I can still see it, the night of my thirteenth year, the firepit throwing shadows across our yard, my father pressing the hilt into my hands as though passing down a crown.
My mother stood just behind him, her smile bright but her eyes damp. They had not spoken of storms or courts or power, only of survival, of the need to carve space for yourself in a world eager to erase you. You are ours, their gaze said in unison. And this will keep you standing when we cannot.
They had promised it would be enough. Steel and love forged together as if it made them unbreakable. But steel corrodes. Love cannot stop a storm. And neither had saved them.
The hilt was wrapped in leather, worn smooth by his grip before mine. The blade was pale, stormglass edged, faintly humming when the light caught it.
I had hated the feel of it once, not because it was heavy, but because it was a memory. It was the weight of his hand guiding mine, the echo of his voice correcting my stance, the way my mother’s laughter filled the yard when I stumbled.
I had left it untouched all these years, because drawing it meant remembering.
Remembering meant reliving that night all over again. And some nights it was easier to believe I had imagined those years of warmth altogether than to feel them vanish again each time I reached for this blade.
What good is a weapon against storms? Against the kind of enemies, you can’t see coming until they’re inside your blood?

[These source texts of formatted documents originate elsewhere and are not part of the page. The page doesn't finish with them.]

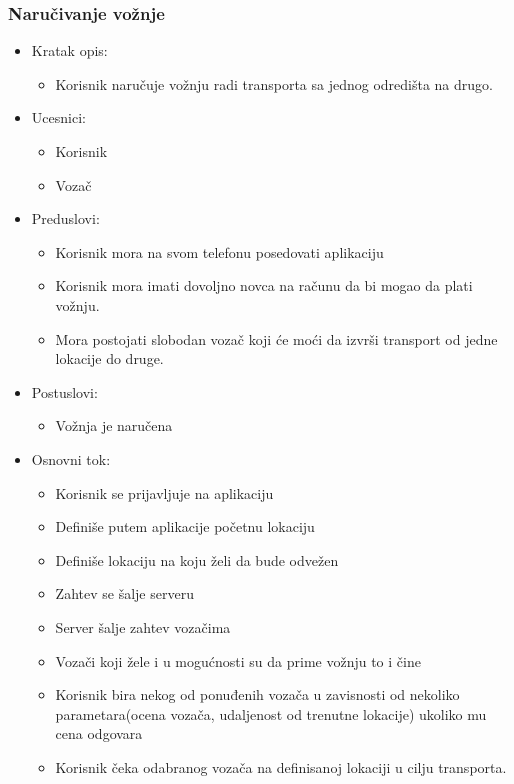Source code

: \subsubsection{\bfseries Naru\v civanje vo\v znje}
\begin{itemize}
	\item Kratak opis:
		\begin{itemize}
			\item Korisnik naručuje vožnju radi transporta sa jednog odredišta na drugo.
		\end{itemize}
 
	\item Ucesnici:
		\begin{itemize}
			\item Korisnik
		    \item Vozač
		\end{itemize}				

	\item Preduslovi:
		\begin{itemize}
		    \item Korisnik mora na svom telefonu posedovati aplikaciju
		    \item Korisnik mora imati dovoljno novca na računu da bi mogao da plati vožnju.
		    \item Mora postojati slobodan vozač koji će moći da izvrši transport od jedne lokacije do druge.
		\end{itemize}

	\item Postuslovi:
		\begin{itemize}
			\item Vožnja je naručena
		\end{itemize}		


	\item Osnovni tok:
		\begin{itemize}
		    \item Korisnik se prijavljuje na aplikaciju
		    \item Definiše putem  aplikacije  početnu lokaciju
		    \item Definiše lokaciju na koju želi da bude odvežen
		    \item Zahtev se šalje serveru
		    \item Server šalje zahtev vozačima
		    \item Vozači koji žele i u mogućnosti su da prime vožnju to i čine
		    \item Korisnik bira  nekog od ponuđenih vozača u zavisnosti od nekoliko parametara(ocena vozača, udaljenost od trenutne lokacije) ukoliko mu cena odgovara
		    \item Korisnik čeka odabranog vozača na definisanoj lokaciji u cilju transporta. 
		\end{itemize}


\end{itemize}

It would have been easy to close it, to let the familiar weight of the wood seal everything back into its quiet corners. Easier still to pretend the mark beneath the bandage was nothing more than scar and superstition.
But tonight, forgetting felt more dangerous than remembering.
I let the lid fall back and lowered myself to the floor. My hand found the dagger without hesitation this time. When my fingers wrapped around the hilt and drew it free, the leather met my palm like something long known—worn smooth by years of use, cool and steady, grounding in a way little else had been.
The mark in my palm pulsed, silver veins answering steel as if blade and storm had been waiting for this moment together.
I tightened my grip and chose not to let go.